◆ Required work
Any pictures in the records below must be left out when you repeat the lines from the line containing "[How To Use" through the line containing "# Veritabanı Mimarisi" exactly.

[Stored data]
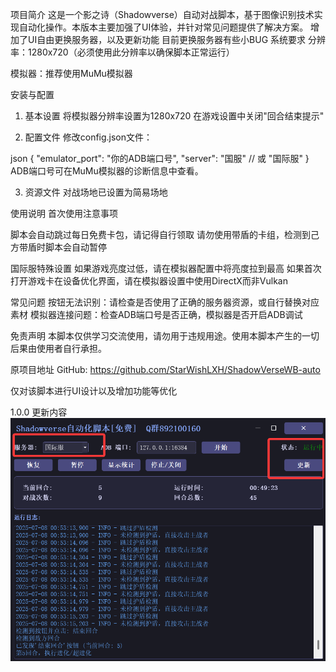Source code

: 项目简介
这是一个影之诗（Shadowverse）自动对战脚本，基于图像识别技术实现自动化操作。本版本主要加强了UI体验，并针对常见问题提供了解决方案。
增加了UI自由更换服务器，以及更新功能
目前更换服务器有些小BUG
系统要求
分辨率：1280x720（必须使用此分辨率以确保脚本正常运行）

模拟器：推荐使用MuMu模拟器

安装与配置
1. 基本设置
将模拟器分辨率设置为1280x720
在游戏设置中关闭"回合结束提示"

2. 配置文件
修改config.json文件：

json
{
  "emulator_port": "你的ADB端口号",
  "server": "国服"  // 或 "国际服"
}
ADB端口号可在MuMu模拟器的诊断信息中查看。

3. 资源文件
对战场地已设置为简易场地

使用说明
首次使用注意事项

脚本会自动跳过每日免费卡包，请记得自行领取
请勿使用带盾的卡组，检测到己方带盾时脚本会自动暂停

国际服特殊设置
如果游戏亮度过低，请在模拟器配置中将亮度拉到最高
如果首次打开游戏卡在设备优化界面，请在模拟器设置中使用DirectX而非Vulkan

常见问题
按钮无法识别：请检查是否使用了正确的服务器资源，或自行替换对应素材
模拟器连接问题：检查ADB端口号是否正确，模拟器是否开启ADB调试

免责声明
本脚本仅供学习交流使用，请勿用于违规用途。使用本脚本产生的一切后果由使用者自行承担。

原项目地址
GitHub: https://github.com/StarWishLXH/ShadowVerseWB-auto

仅对该脚本进行UI设计以及增加功能等优化

1.0.0 更新内容
![1.0.0更新内容](https://raw.githubusercontent.com/lTwTlol/Shadowverse-WB-ui/main/1.0.0更新内容.png)

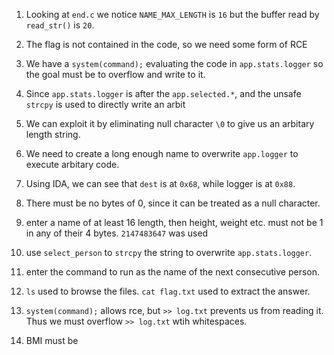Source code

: 1. Looking at `end.c` we notice `NAME_MAX_LENGTH` is `16` but the buffer read by `read_str()` is `20`.
2. The flag is not contained in the code, so we need some form of RCE
3. We have a `system(command);` evaluating the code in `app.stats.logger` so the goal must be to overflow and write to it.
4. Since `app.stats.logger` is after the `app.selected.*`, and the unsafe `strcpy` is used to directly write an arbit
2. We can exploit it by eliminating null character `\0` to give us an arbitary length string.
3. We need to create a long enough name to overwrite `app.logger` to execute arbitary code.
4. Using IDA, we can see that `dest` is at `0x68`, while logger is at `0x88`.
5. There must be no bytes of 0, since it can be treated as a null character.
6. enter a name of at least 16 length, then height, weight etc. must not be 1 in any of their 4 bytes. `2147483647` was used
7. use `select_person` to `strcpy` the string to overwrite `app.stats.logger`.
8. enter the command to run as the name of the next consecutive person.
9. `ls` used to browse the files. `cat flag.txt` used to extract the answer.
 


2. `system(command);` allows rce, but `>> log.txt` prevents us from reading it. Thus we must overflow `>> log.txt` wtih whitespaces.
3. BMI must be 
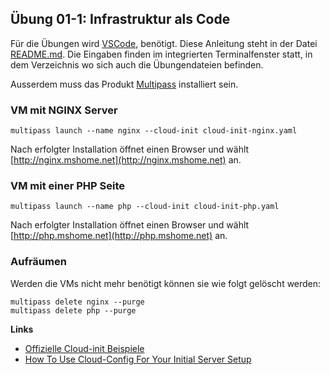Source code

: ## Übung 01-1: Infrastruktur als Code

Für die Übungen wird [VSCode](https://code.visualstudio.com/), benötigt. Diese Anleitung steht in der Datei [README.md](README.md). Die Eingaben finden im integrierten Terminalfenster statt, in dem Verzeichnis wo sich auch die Übungendateien befinden.

Ausserdem muss das Produkt [Multipass](https://multipass.run/) installiert sein.

### VM mit NGINX Server

    multipass launch --name nginx --cloud-init cloud-init-nginx.yaml
    
Nach erfolgter Installation öffnet einen Browser und wählt [http://nginx.mshome.net](http://nginx.mshome.net) an.    

### VM mit einer PHP Seite

    multipass launch --name php --cloud-init cloud-init-php.yaml
    
Nach erfolgter Installation öffnet einen Browser und wählt [http://php.mshome.net](http://php.mshome.net) an.        
    
### Aufräumen

Werden die VMs nicht mehr benötigt können sie wie folgt gelöscht werden:

    multipass delete nginx --purge
    multipass delete php --purge
   
**Links**

* [Offizielle Cloud-init Beispiele](https://cloudinit.readthedocs.io/en/latest/topics/examples.html)
* [How To Use Cloud-Config For Your Initial Server Setup](https://www.digitalocean.com/community/tutorials/how-to-use-cloud-config-for-your-initial-server-setup)
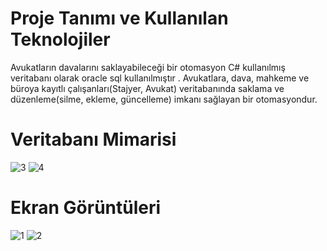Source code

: # Proje Tanımı ve Kullanılan Teknolojiler
 Avukatların davalarını saklayabileceği bir otomasyon
 C# kullanılmış veritabanı olarak oracle sql kullanılmıştır
. Avukatlara, dava, mahkeme ve büroya kayıtlı çalışanları(Stajyer, Avukat) veritabanında saklama ve düzenleme(silme, ekleme, güncelleme) imkanı sağlayan bir otomasyondur.
# Veritabanı Mimarisi
![3](https://user-images.githubusercontent.com/59374871/120084113-74cc1c00-c0d6-11eb-98db-028e612a029b.PNG)
![4](https://user-images.githubusercontent.com/59374871/120084115-7695df80-c0d6-11eb-876f-81df64a15ed9.PNG)
# Ekran Görüntüleri
![1](https://user-images.githubusercontent.com/59374871/120084121-7eee1a80-c0d6-11eb-9df1-5a9c1ba4484b.PNG)
![2](https://user-images.githubusercontent.com/59374871/120084145-a5ac5100-c0d6-11eb-8d80-1cc5bf821c43.PNG)


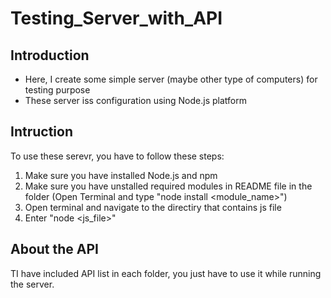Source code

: # Testing_Server_with_API
## Introduction
- Here, I create some simple server (maybe other type of computers) for testing purpose
- These server iss configuration using Node.js platform
## Intruction
To use these serevr, you have to follow these steps:
1. Make sure you have installed Node.js and npm
2. Make sure you have unstalled required modules in README file in the folder (Open Terminal and type "node install <module_name>")
3. Open terminal and navigate to the directiry that contains js file
4. Enter "node <js_file>"
## About the API
TI have included API list in each folder, you just have to use it while running the server.
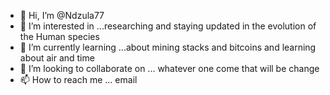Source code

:- 👋 Hi, I’m @Ndzula77
- 👀 I’m interested in ...researching and staying updated in the evolution of the Human species
- 🌱 I’m currently learning ...about mining stacks and bitcoins and learning about air and time
- 💞️ I’m looking to collaborate on ... whatever one come that will be change
- 📫 How to reach me ... email

<!---
Ndzula77/Ndzula77 is a ✨ special ✨ repository because its `README.md` (this file) appears on your GitHub profile.
You can click the Preview link to take a look at your changes.
--->
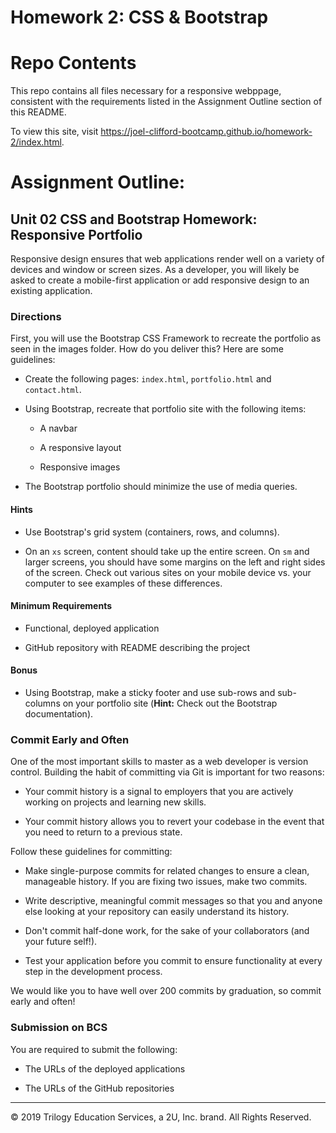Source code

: # Homework 2: CSS &amp; Bootstrap

# Repo Contents

This repo contains all files necessary for a responsive webppage, consistent with the requirements listed in the Assignment Outline section of this README.

To view this site, visit https://joel-clifford-bootcamp.github.io/homework-2/index.html.

# Assignment Outline:

## Unit 02 CSS and Bootstrap Homework: Responsive Portfolio

Responsive design ensures that web applications render well on a variety of devices and window or screen sizes. As a developer, you will likely be asked to create a mobile-first application or add responsive design to an existing application. 

### Directions

First, you will use the Bootstrap CSS Framework to recreate the portfolio as seen in the images folder. How do you deliver this? Here are some guidelines:

* Create the following pages: `index.html`, `portfolio.html` and `contact.html`.

* Using Bootstrap, recreate that portfolio site with the following items:

   * A navbar

   * A responsive layout

   * Responsive images

* The Bootstrap portfolio should minimize the use of media queries.


#### Hints

* Use Bootstrap's grid system (containers, rows, and columns).

* On an `xs` screen, content should take up the entire screen. On `sm` and larger screens, you should have some margins on the left and right sides of the screen. Check out various sites on your mobile device vs. your computer to see examples of these differences.


#### Minimum Requirements

* Functional, deployed application

* GitHub repository with README describing the project


#### Bonus

* Using Bootstrap, make a sticky footer and use sub-rows and sub-columns on your portfolio site (**Hint:** Check out the Bootstrap documentation).


### Commit Early and Often

One of the most important skills to master as a web developer is version control. Building the habit of committing via Git is important for two reasons:

* Your commit history is a signal to employers that you are actively working on projects and learning new skills.

* Your commit history allows you to revert your codebase in the event that you need to return to a previous state.

Follow these guidelines for committing:

* Make single-purpose commits for related changes to ensure a clean, manageable history. If you are fixing two issues, make two commits.

* Write descriptive, meaningful commit messages so that you and anyone else looking at your repository can easily understand its history.

* Don't commit half-done work, for the sake of your collaborators (and your future self!).

* Test your application before you commit to ensure functionality at every step in the development process.

We would like you to have well over 200 commits by graduation, so commit early and often!


### Submission on BCS

You are required to submit the following:

* The URLs of the deployed applications

* The URLs of the GitHub repositories

- - -

© 2019 Trilogy Education Services, a 2U, Inc. brand. All Rights Reserved.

◆ Result of the task
* [How To Use Cloud-Config For Your Initial Server Setup](https://www.digitalocean.com/community/tutorials/how-to-use-cloud-config-for-your-initial-server-setup)
Source code

: # Proje Tanımı ve Kullanılan Teknolojiler
 Avukatların davalarını saklayabileceği bir otomasyon
 C# kullanılmış veritabanı olarak oracle sql kullanılmıştır
. Avukatlara, dava, mahkeme ve büroya kayıtlı çalışanları(Stajyer, Avukat) veritabanında saklama ve düzenleme(silme, ekleme, güncelleme) imkanı sağlayan bir otomasyondur.
# Veritabanı Mimarisi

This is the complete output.